A professora doutora Maria Celi Chaves Vasconcelos, do Departamento de Políticas, Avaliação e Gestão da Educação da Universidade do Estado do Rio de Janeiro (Uerj), é estudiosa do tema e defende que a educação domiciliar seja regulamentada, mas apenas depois de o país resolver seus problemas básicos de educação.
"Nós ainda não conseguimos universalizar a escolaridade, ainda temos criança fora da escola, não temos escola em tempo integral.
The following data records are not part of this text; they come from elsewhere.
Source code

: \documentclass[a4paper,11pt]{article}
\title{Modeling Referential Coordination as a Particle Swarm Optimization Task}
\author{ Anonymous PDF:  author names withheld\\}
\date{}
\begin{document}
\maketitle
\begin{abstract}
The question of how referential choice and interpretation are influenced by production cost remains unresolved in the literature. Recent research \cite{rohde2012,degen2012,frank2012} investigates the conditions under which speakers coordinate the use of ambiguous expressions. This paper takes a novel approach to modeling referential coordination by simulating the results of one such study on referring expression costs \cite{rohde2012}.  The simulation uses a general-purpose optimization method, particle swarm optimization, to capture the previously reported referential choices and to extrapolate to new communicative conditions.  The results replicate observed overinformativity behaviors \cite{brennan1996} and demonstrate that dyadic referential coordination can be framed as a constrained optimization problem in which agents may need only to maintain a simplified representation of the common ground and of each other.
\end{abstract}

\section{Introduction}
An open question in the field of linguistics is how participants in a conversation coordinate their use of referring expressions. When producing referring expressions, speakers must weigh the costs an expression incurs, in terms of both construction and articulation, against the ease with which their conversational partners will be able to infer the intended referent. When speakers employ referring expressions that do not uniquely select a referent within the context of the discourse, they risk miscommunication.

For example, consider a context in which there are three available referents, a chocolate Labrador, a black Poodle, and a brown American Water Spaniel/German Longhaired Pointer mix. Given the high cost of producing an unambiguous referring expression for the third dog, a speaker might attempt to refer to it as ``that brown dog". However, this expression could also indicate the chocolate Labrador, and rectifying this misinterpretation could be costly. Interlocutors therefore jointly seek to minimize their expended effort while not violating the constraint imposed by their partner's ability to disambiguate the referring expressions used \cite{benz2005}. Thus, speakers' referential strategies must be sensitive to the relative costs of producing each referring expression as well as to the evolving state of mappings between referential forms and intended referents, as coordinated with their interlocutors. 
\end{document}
O Brasil ainda tem muitas demandas a serem alcançadas", avalia Maria Celi.
De acordo com ela, a educação domiciliar é uma questão muito atual, que surgiu como parte da revolução tecnológica e dos avanços da sociedade, mas não pode ser vista como solução para uma suposta educação de má qualidade.
"A nossa Constituição foi escrita nos anos 1980 e creio que, quase 40 anos depois, a Constituição precisa ser atualizada. E se o problema for a qualidade da educação, é ali que temos que mexer e não desescolarizar as crianças", diz a professora.
Maria Celi diz que, pessoalmente, não tiraria um filho da escola a fim de educá-lo em casa. "Mas isso não significa que eu não entenda que é preciso regulamentar o tema para dar suporte aos pais que têm essa disponibilidade de trabalhar com a educação dentro de casa. A busca pela criação de uma lei a respeito é legítima", afirma.
As famílias brasileiras adeptas da educação em casa reclamam que são perseguidas em um país no qual o índice de evasão escolar é altíssimo.
"De fato, os números são desastrosos. Segundo o censo escolar, 25% dos estudantes que iniciam o ensino fundamental não chegam ao final do ciclo (9º ano). Além disso, quase 3 milhões de jovens brasileiros nem estudam nem trabalham", afirmou Ivan Cláudio Pereira Siqueira, presidente da Câmara de Educação Básica do Conselho Nacional de Educação (CNE).
Ao fazer uma análise pessoal do tema, Siqueira diz que o objetivo central da discussão é a criança. "Não acho que essa seja a melhor solução, mas entendo que é pior não regulamentar e deixar como está", afirma ele.
Ao criar uma legislação, o país criaria parâmetros de monitoramento e acompanhamento dessas crianças, para saber se o método está funcionando. Procurado pela BBC News Brasil, o Ministério da Educação (MEC) informou que não se manifesta sobre o assunto porque o Brasil não tem uma lei a respeito.